El libro nació como una propuesta de su editor, Francisco Laguna, doctor en Literatura de la Universidad de Carolina del Norte, y también escritor y estudiante de la maestría en escritura creativa en la Universidad de Pittsburgh. “Salíamos de una clase de novela latinoamericana del s. XIX y de pronto me propuso la idea, así, como proponiéndome tomar un café. Acepté, pero tomó un año y pico materializar la propuesta. Primero, porque tanto él como yo estábamos abarrotados de trabajo académico y segundo porque yo no estaba conectada con mi yo poético, digamos, con esa especie de magia que aparece y que te hace sentarte a dedicarte a trabajar con la poesía como si fueras un artesano. No estaba en sintonía”, recuerda.

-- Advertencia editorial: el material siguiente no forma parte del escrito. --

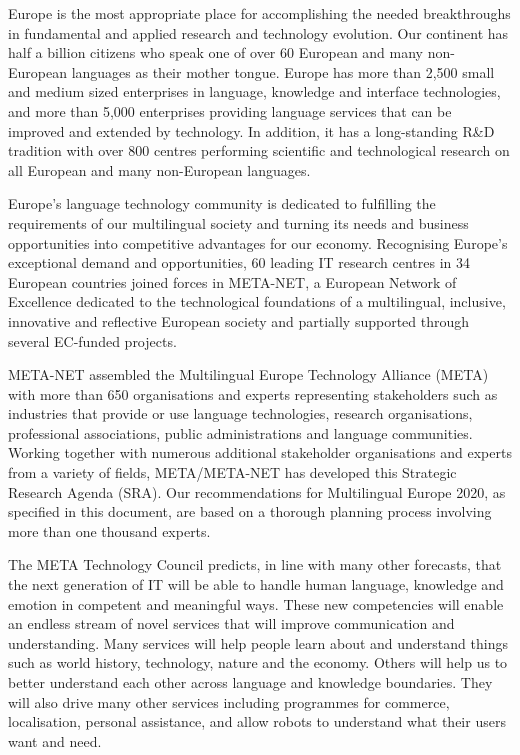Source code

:\documentclass[10pt, plain]{../../metanetpaper}
\begin{document}
\begin{multicols}{2}
Europe is the most appropriate place for accomplishing the needed breakthroughs in fundamental and applied research and technology evolution. Our continent has half a billion citizens who speak one of over 60 European and many non-European languages as their mother tongue. Europe has more than 2,500 small and medium sized enterprises in language, knowledge and interface technologies, and more than 5,000 enterprises providing language services that can be improved and extended by technology. In addition, it has a long-standing R\&D tradition with over 800 centres performing scientiﬁc and technological research on all European and many non-European languages.

Europe’s language technology community is dedicated to fulfilling the requirements of our multilingual society and turning its needs and business opportunities into competitive advantages for our economy. Recognising Europe’s exceptional demand and opportunities, 60 leading IT research centres in 34 European countries joined forces in META-NET, a European Network of Excellence dedicated to the technological foundations of a multilingual, inclusive, innovative and reflective European society and partially supported through several EC-funded projects. 
 
META-NET assembled the Multilingual Europe Technology Alliance (META) with more than 650 organisations and experts representing stakeholders such as industries that provide or use language technologies, research organisations, professional associations, public administrations and language communities. Working together with numerous additional stakeholder organisations and experts from a variety of ﬁelds, META/META-NET has developed this Strategic Research Agenda (SRA). Our recommendations for Multilingual Europe 2020, as specified in this document, are based on a thorough planning process involving more than one thousand experts.

The META Technology Council predicts, in line with many other forecasts, that the next generation of IT will be able to handle human language, knowledge and emotion in competent and meaningful ways. These new competencies will enable an endless stream of novel services that will improve communication and understanding. Many services will help people learn about and understand things such as world history, technology, nature and the economy. Others will help us to better understand each other across language and knowledge boundaries. They will also drive many other services including programmes for commerce, localisation, personal assistance, and allow robots to understand what their users want and need.


\end{multicols}
\end{document}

De hecho, Andrea encontró el aire y el espacio que necesitaba, el proyecto fluyó rápidamente, la ayuda de Eduardo Chirinos fue imprescindible y sin duda su apoyo fue quizás el más impactante que alguien le haya dado en su vida. “Me dio su tiempo cuando era lo que menos tenía, me dio su vida, cuando era lo que más nos faltaba a los dos. Fue lo que siempre fue, mi confidente, mi gran amigo, mi compañero de ruta. Y el libro salió cargado de amor y de humildad”, señala.
Estamos, entonces, ante una relectura de sus propios poemas. Un momento de quiebre en el que la poeta toma distancia de sí misma, de sus versos y de sus poemarios y busca relacionarlos de otras formas, busca reentenderlos. En sus palabras: “Releerme, darme otra oportunidad, y darle otra mirada a mi poesía, sea desde los inéditos, sea desde su organización, sea desde su propio diseño, que obedece a un verso mío: un pez alado, una criatura mágica que vive en el no lugar. En el aire salado”.
Andrea, nuestra azotea, la poesía. Toma su libro y nos regala el primer poema:
“Este primer poema que abre el libro fue uno de los últimos que he escrito. Lo hice en el 2012, y lo escribí detrás de un calendario y con tinta roja. Lo escribí luego de una larga conversación con mi padre. Él y yo no somos cercanos, ni hemos crecido o envejecido juntos. Mi padre y yo somos dos amables extraños que compartimos algunos gustos como los postres, la poesía y el amor hacia la belleza. También compartimos el miedo al dolor, y el dolor en sí mismo. En todos esos sentidos, digamos que nos conocimos como muy humanos. Escribí este poema cuando aún no tenía bastón (Andrea había pasado por delicadas cirugías cervicales), entonces hacía movimientos extraños, parecidos a los que hace una criatura mal hecha, y me arrastré hacia el primer papel que vi cerca, y me recosté de nuevo en la cama para comenzar a escribir. Y fue mi forma de no cerrar del todo al menos la comunicación con él. O por lo menos de dejarlo como una presencia en mi vida poética, en mi mundo poético, de cambiar de alguna forma la historia de mi vida en ese momento en el que el dolor me quería hacer creer otras cosas. Por eso es que 'Retratos', el primer apartado del libro, comienza con el rostro de mi padre, porque su rostro es el mío, es el rostro del dolor, y sin embargo, también el de la resistencia”, explica.